TASK.
Verbatim transcription with images omitted: return the entries below in full.

SUPPLIED ENTRIES.
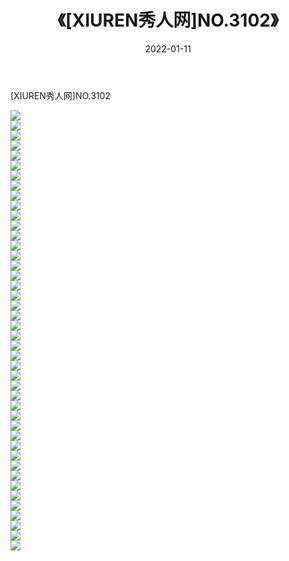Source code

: ﻿---
layout: post
title:  《[XIUREN秀人网]NO.3102》
date:   2022-01-11
img: http://img.660000.xyz/Sharelink/秀人网/秀人网第04部分/[XIUREN秀人网]NO.3102/000.jpg
categories: [美女, 清纯, 唯美]
---

[XIUREN秀人网]NO.3102

 ![](http://img.660000.xyz/Sharelink/秀人网/秀人网第04部分/[XIUREN秀人网]NO.3102/001.jpg) <br>![](http://img.660000.xyz/Sharelink/秀人网/秀人网第04部分/[XIUREN秀人网]NO.3102/002.jpg) <br>![](http://img.660000.xyz/Sharelink/秀人网/秀人网第04部分/[XIUREN秀人网]NO.3102/003.jpg) <br>![](http://img.660000.xyz/Sharelink/秀人网/秀人网第04部分/[XIUREN秀人网]NO.3102/004.jpg) <br>![](http://img.660000.xyz/Sharelink/秀人网/秀人网第04部分/[XIUREN秀人网]NO.3102/005.jpg) <br>![](http://img.660000.xyz/Sharelink/秀人网/秀人网第04部分/[XIUREN秀人网]NO.3102/006.jpg) <br>![](http://img.660000.xyz/Sharelink/秀人网/秀人网第04部分/[XIUREN秀人网]NO.3102/007.jpg) <br>![](http://img.660000.xyz/Sharelink/秀人网/秀人网第04部分/[XIUREN秀人网]NO.3102/008.jpg) <br>![](http://img.660000.xyz/Sharelink/秀人网/秀人网第04部分/[XIUREN秀人网]NO.3102/009.jpg) <br>![](http://img.660000.xyz/Sharelink/秀人网/秀人网第04部分/[XIUREN秀人网]NO.3102/010.jpg) <br>![](http://img.660000.xyz/Sharelink/秀人网/秀人网第04部分/[XIUREN秀人网]NO.3102/011.jpg) <br>![](http://img.660000.xyz/Sharelink/秀人网/秀人网第04部分/[XIUREN秀人网]NO.3102/012.jpg) <br>![](http://img.660000.xyz/Sharelink/秀人网/秀人网第04部分/[XIUREN秀人网]NO.3102/013.jpg) <br>![](http://img.660000.xyz/Sharelink/秀人网/秀人网第04部分/[XIUREN秀人网]NO.3102/014.jpg) <br>![](http://img.660000.xyz/Sharelink/秀人网/秀人网第04部分/[XIUREN秀人网]NO.3102/015.jpg) <br>![](http://img.660000.xyz/Sharelink/秀人网/秀人网第04部分/[XIUREN秀人网]NO.3102/016.jpg) <br>![](http://img.660000.xyz/Sharelink/秀人网/秀人网第04部分/[XIUREN秀人网]NO.3102/017.jpg) <br>![](http://img.660000.xyz/Sharelink/秀人网/秀人网第04部分/[XIUREN秀人网]NO.3102/018.jpg) <br>![](http://img.660000.xyz/Sharelink/秀人网/秀人网第04部分/[XIUREN秀人网]NO.3102/019.jpg) <br>![](http://img.660000.xyz/Sharelink/秀人网/秀人网第04部分/[XIUREN秀人网]NO.3102/020.jpg) <br>![](http://img.660000.xyz/Sharelink/秀人网/秀人网第04部分/[XIUREN秀人网]NO.3102/021.jpg) <br>![](http://img.660000.xyz/Sharelink/秀人网/秀人网第04部分/[XIUREN秀人网]NO.3102/022.jpg) <br>![](http://img.660000.xyz/Sharelink/秀人网/秀人网第04部分/[XIUREN秀人网]NO.3102/023.jpg) <br>![](http://img.660000.xyz/Sharelink/秀人网/秀人网第04部分/[XIUREN秀人网]NO.3102/024.jpg) <br>![](http://img.660000.xyz/Sharelink/秀人网/秀人网第04部分/[XIUREN秀人网]NO.3102/025.jpg) <br>![](http://img.660000.xyz/Sharelink/秀人网/秀人网第04部分/[XIUREN秀人网]NO.3102/026.jpg) <br>![](http://img.660000.xyz/Sharelink/秀人网/秀人网第04部分/[XIUREN秀人网]NO.3102/027.jpg) <br>![](http://img.660000.xyz/Sharelink/秀人网/秀人网第04部分/[XIUREN秀人网]NO.3102/028.jpg) <br>![](http://img.660000.xyz/Sharelink/秀人网/秀人网第04部分/[XIUREN秀人网]NO.3102/029.jpg) <br>![](http://img.660000.xyz/Sharelink/秀人网/秀人网第04部分/[XIUREN秀人网]NO.3102/030.jpg) <br>![](http://img.660000.xyz/Sharelink/秀人网/秀人网第04部分/[XIUREN秀人网]NO.3102/031.jpg) <br>![](http://img.660000.xyz/Sharelink/秀人网/秀人网第04部分/[XIUREN秀人网]NO.3102/032.jpg) <br>![](http://img.660000.xyz/Sharelink/秀人网/秀人网第04部分/[XIUREN秀人网]NO.3102/033.jpg) <br>![](http://img.660000.xyz/Sharelink/秀人网/秀人网第04部分/[XIUREN秀人网]NO.3102/034.jpg) <br>![](http://img.660000.xyz/Sharelink/秀人网/秀人网第04部分/[XIUREN秀人网]NO.3102/035.jpg) <br>![](http://img.660000.xyz/Sharelink/秀人网/秀人网第04部分/[XIUREN秀人网]NO.3102/036.jpg) <br>![](http://img.660000.xyz/Sharelink/秀人网/秀人网第04部分/[XIUREN秀人网]NO.3102/037.jpg) <br>![](http://img.660000.xyz/Sharelink/秀人网/秀人网第04部分/[XIUREN秀人网]NO.3102/038.jpg) <br>![](http://img.660000.xyz/Sharelink/秀人网/秀人网第04部分/[XIUREN秀人网]NO.3102/039.jpg) <br>![](http://img.660000.xyz/Sharelink/秀人网/秀人网第04部分/[XIUREN秀人网]NO.3102/040.jpg) <br>![](http://img.660000.xyz/Sharelink/秀人网/秀人网第04部分/[XIUREN秀人网]NO.3102/041.jpg) <br>![](http://img.660000.xyz/Sharelink/秀人网/秀人网第04部分/[XIUREN秀人网]NO.3102/042.jpg) <br>![](http://img.660000.xyz/Sharelink/秀人网/秀人网第04部分/[XIUREN秀人网]NO.3102/043.jpg) <br>![](http://img.660000.xyz/Sharelink/秀人网/秀人网第04部分/[XIUREN秀人网]NO.3102/044.jpg) <br>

ANSWER TO THE PROBLEM.
Source code

: ﻿---
layout: post
title:  《[XIUREN秀人网]NO.3102》
date:   2022-01-11
img: http://img.660000.xyz/Sharelink/秀人网/秀人网第04部分/[XIUREN秀人网]NO.3102/000.jpg
categories: [美女, 清纯, 唯美]
---

[XIUREN秀人网]NO.3102

 ![](http://img.660000.xyz/Sharelink/秀人网/秀人网第04部分/[XIUREN秀人网]NO.3102/001.jpg) <br>![](http://img.660000.xyz/Sharelink/秀人网/秀人网第04部分/[XIUREN秀人网]NO.3102/002.jpg) <br>![](http://img.660000.xyz/Sharelink/秀人网/秀人网第04部分/[XIUREN秀人网]NO.3102/003.jpg) <br>![](http://img.660000.xyz/Sharelink/秀人网/秀人网第04部分/[XIUREN秀人网]NO.3102/004.jpg) <br>![](http://img.660000.xyz/Sharelink/秀人网/秀人网第04部分/[XIUREN秀人网]NO.3102/005.jpg) <br>![](http://img.660000.xyz/Sharelink/秀人网/秀人网第04部分/[XIUREN秀人网]NO.3102/006.jpg) <br>![](http://img.660000.xyz/Sharelink/秀人网/秀人网第04部分/[XIUREN秀人网]NO.3102/007.jpg) <br>![](http://img.660000.xyz/Sharelink/秀人网/秀人网第04部分/[XIUREN秀人网]NO.3102/008.jpg) <br>![](http://img.660000.xyz/Sharelink/秀人网/秀人网第04部分/[XIUREN秀人网]NO.3102/009.jpg) <br>![](http://img.660000.xyz/Sharelink/秀人网/秀人网第04部分/[XIUREN秀人网]NO.3102/010.jpg) <br>![](http://img.660000.xyz/Sharelink/秀人网/秀人网第04部分/[XIUREN秀人网]NO.3102/011.jpg) <br>![](http://img.660000.xyz/Sharelink/秀人网/秀人网第04部分/[XIUREN秀人网]NO.3102/012.jpg) <br>![](http://img.660000.xyz/Sharelink/秀人网/秀人网第04部分/[XIUREN秀人网]NO.3102/013.jpg) <br>![](http://img.660000.xyz/Sharelink/秀人网/秀人网第04部分/[XIUREN秀人网]NO.3102/014.jpg) <br>![](http://img.660000.xyz/Sharelink/秀人网/秀人网第04部分/[XIUREN秀人网]NO.3102/015.jpg) <br>![](http://img.660000.xyz/Sharelink/秀人网/秀人网第04部分/[XIUREN秀人网]NO.3102/016.jpg) <br>![](http://img.660000.xyz/Sharelink/秀人网/秀人网第04部分/[XIUREN秀人网]NO.3102/017.jpg) <br>![](http://img.660000.xyz/Sharelink/秀人网/秀人网第04部分/[XIUREN秀人网]NO.3102/018.jpg) <br>![](http://img.660000.xyz/Sharelink/秀人网/秀人网第04部分/[XIUREN秀人网]NO.3102/019.jpg) <br>![](http://img.660000.xyz/Sharelink/秀人网/秀人网第04部分/[XIUREN秀人网]NO.3102/020.jpg) <br>![](http://img.660000.xyz/Sharelink/秀人网/秀人网第04部分/[XIUREN秀人网]NO.3102/021.jpg) <br>![](http://img.660000.xyz/Sharelink/秀人网/秀人网第04部分/[XIUREN秀人网]NO.3102/022.jpg) <br>![](http://img.660000.xyz/Sharelink/秀人网/秀人网第04部分/[XIUREN秀人网]NO.3102/023.jpg) <br>![](http://img.660000.xyz/Sharelink/秀人网/秀人网第04部分/[XIUREN秀人网]NO.3102/024.jpg) <br>![](http://img.660000.xyz/Sharelink/秀人网/秀人网第04部分/[XIUREN秀人网]NO.3102/025.jpg) <br>![](http://img.660000.xyz/Sharelink/秀人网/秀人网第04部分/[XIUREN秀人网]NO.3102/026.jpg) <br>![](http://img.660000.xyz/Sharelink/秀人网/秀人网第04部分/[XIUREN秀人网]NO.3102/027.jpg) <br>![](http://img.660000.xyz/Sharelink/秀人网/秀人网第04部分/[XIUREN秀人网]NO.3102/028.jpg) <br>![](http://img.660000.xyz/Sharelink/秀人网/秀人网第04部分/[XIUREN秀人网]NO.3102/029.jpg) <br>![](http://img.660000.xyz/Sharelink/秀人网/秀人网第04部分/[XIUREN秀人网]NO.3102/030.jpg) <br>![](http://img.660000.xyz/Sharelink/秀人网/秀人网第04部分/[XIUREN秀人网]NO.3102/031.jpg) <br>![](http://img.660000.xyz/Sharelink/秀人网/秀人网第04部分/[XIUREN秀人网]NO.3102/032.jpg) <br>![](http://img.660000.xyz/Sharelink/秀人网/秀人网第04部分/[XIUREN秀人网]NO.3102/033.jpg) <br>![](http://img.660000.xyz/Sharelink/秀人网/秀人网第04部分/[XIUREN秀人网]NO.3102/034.jpg) <br>![](http://img.660000.xyz/Sharelink/秀人网/秀人网第04部分/[XIUREN秀人网]NO.3102/035.jpg) <br>![](http://img.660000.xyz/Sharelink/秀人网/秀人网第04部分/[XIUREN秀人网]NO.3102/036.jpg) <br>![](http://img.660000.xyz/Sharelink/秀人网/秀人网第04部分/[XIUREN秀人网]NO.3102/037.jpg) <br>![](http://img.660000.xyz/Sharelink/秀人网/秀人网第04部分/[XIUREN秀人网]NO.3102/038.jpg) <br>![](http://img.660000.xyz/Sharelink/秀人网/秀人网第04部分/[XIUREN秀人网]NO.3102/039.jpg) <br>![](http://img.660000.xyz/Sharelink/秀人网/秀人网第04部分/[XIUREN秀人网]NO.3102/040.jpg) <br>![](http://img.660000.xyz/Sharelink/秀人网/秀人网第04部分/[XIUREN秀人网]NO.3102/041.jpg) <br>![](http://img.660000.xyz/Sharelink/秀人网/秀人网第04部分/[XIUREN秀人网]NO.3102/042.jpg) <br>![](http://img.660000.xyz/Sharelink/秀人网/秀人网第04部分/[XIUREN秀人网]NO.3102/043.jpg) <br>![](http://img.660000.xyz/Sharelink/秀人网/秀人网第04部分/[XIUREN秀人网]NO.3102/044.jpg) <br>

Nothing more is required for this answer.